Hiperidrose tem tratamento. Existem diversas opções para controlar o problema, desde fórmulas tópicas e medicamentos até tecnologias mais avançadas. “Os produtos de uso externo são uma das primeiras linhas de defesa contra o suor excessivo, ajudando a controlar a hiperidrose em áreas como axilas, mãos, pés e rosto”, explica Paula Molari Abdo, que é farmacêutica bioquímica pela USP, diretora técnica da Formularium, membro da ABC (Associação Brasileira de Cosmetologia), além de ser especialista em Atenção Farmacêutica pela USP.

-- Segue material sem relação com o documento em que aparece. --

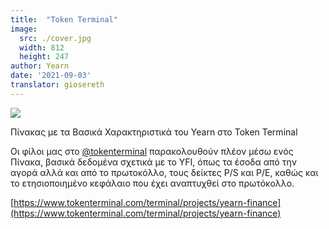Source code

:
 ```yaml
---
title:  "Token Terminal"
image:
  src: ./cover.jpg
  width: 812
  height: 247
author: Yearn
date: '2021-09-03'
translator: giosereth
---
```


![](/_posts/_announcements/token-terminal/1.jpg?w=812&h=247)

Πίνακας με τα Βασικά Χαρακτηριστικά του Yearn στο Token Terminal

Οι φίλοι μας στο [@tokenterminal](https://twitter.com/tokenterminal) παρακολουθούν πλέον μέσω ενός Πίνακα, βασικά δεδομένα σχετικά με το YFI, όπως τα έσοδα από την αγορά αλλά και από το πρωτοκόλλο, τους δείκτες P/S και P/E, καθώς και το ετησιοποιημένο κεφάλαιο που έχει αναπτυχθεί στο πρωτόκολλο.

[https://www.tokenterminal.com/terminal/projects/yearn-finance](https://www.tokenterminal.com/terminal/projects/yearn-finance)
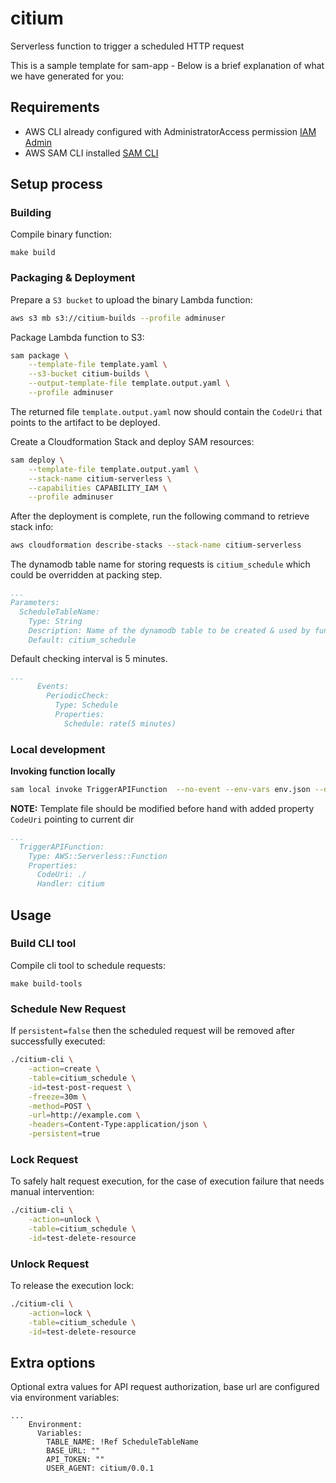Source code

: # citium

Serverless function to trigger a scheduled HTTP request

This is a sample template for sam-app - Below is a brief explanation of what we have generated for you:

## Requirements

* AWS CLI already configured with AdministratorAccess permission [IAM Admin](https://docs.aws.amazon.com/IAM/latest/UserGuide/getting-started_create-admin-group.html)
* AWS SAM CLI installed [SAM CLI](https://github.com/awslabs/aws-sam-cli)

## Setup process

### Building

Compile binary function:

```shell
make build
```

### Packaging & Deployment

Prepare a `S3 bucket` to upload the binary Lambda function:

```bash
aws s3 mb s3://citium-builds --profile adminuser
```

Package Lambda function to S3:

```bash
sam package \
    --template-file template.yaml \
    --s3-bucket citium-builds \
    --output-template-file template.output.yaml \
    --profile adminuser
```

The returned file `template.output.yaml` now should contain the `CodeUri` that points to the artifact to be deployed.

Create a Cloudformation Stack and deploy SAM resources:

```bash
sam deploy \
    --template-file template.output.yaml \
    --stack-name citium-serverless \
    --capabilities CAPABILITY_IAM \
    --profile adminuser
```

After the deployment is complete, run the following command to retrieve stack info:

```bash
aws cloudformation describe-stacks --stack-name citium-serverless
``` 

The dynamodb table name for storing requests is `citium_schedule` which could be overridden at packing step.

```yaml
...
Parameters:
  ScheduleTableName:
    Type: String
    Description: Name of the dynamodb table to be created & used by function
    Default: citium_schedule
```

Default checking interval is 5 minutes.

```yaml
...
      Events:
        PeriodicCheck:
          Type: Schedule
          Properties:
            Schedule: rate(5 minutes)
```


### Local development

**Invoking function locally**

```bash
sam local invoke TriggerAPIFunction  --no-event --env-vars env.json --debug
```

**NOTE:** Template file should be modified before hand with added property `CodeUri` pointing to current dir

```yaml
...
  TriggerAPIFunction:
    Type: AWS::Serverless::Function
    Properties:
      CodeUri: ./
      Handler: citium 
```

## Usage

### Build CLI tool

Compile cli tool to schedule requests:

```shell
make build-tools
```

### Schedule New Request

If `persistent=false` then the scheduled request will be removed after successfully executed:

```bash
./citium-cli \
    -action=create \
    -table=citium_schedule \
    -id=test-post-request \
    -freeze=30m \
    -method=POST \
    -url=http://example.com \
    -headers=Content-Type:application/json \
    -persistent=true
```

### Lock Request

To safely halt request execution, for the case of execution failure that needs manual intervention:

```bash
./citium-cli \
    -action=unlock \
    -table=citium_schedule \
    -id=test-delete-resource
```

### Unlock Request

To release the execution lock:

```bash
./citium-cli \
    -action=lock \
    -table=citium_schedule \
    -id=test-delete-resource
```

## Extra options

Optional extra values for API request authorization, base url are configured via environment variables:

```yam
...
    Environment:
      Variables:
        TABLE_NAME: !Ref ScheduleTableName
        BASE_URL: ""
        API_TOKEN: ""
        USER_AGENT: citium/0.0.1
```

Estão entre as principais opções para tratamento: antitranspirantes com cloreto de alumínio e sais de zircônio; geis e soluções de glicopirrolato; toxina botulínica tópica; oxibutinina e glicopirrolato oral; probióticos e reguladores da microbiota; suplementos de magnésio e vitamina B6; microagulhamento com radiofrequência; e géis e soluções com oxibutinina 10%.

De acordo com a psicóloga, quem convive com a hiperidrose dificilmente consegue levar uma vida normal. “Para que seja devidamente reconhecida como uma condição disfuncional, a hiperidrose requer a busca de um diagnóstico precoce e o início imediato do tratamento indicado. Vale lembrar que o acompanhamento psicológico deve fazer parte deste processo. Tão importante quanto tratar a hiperidrose é cuidar das feridas emocionais que a doença causou“, finaliza Deborah Klajnman.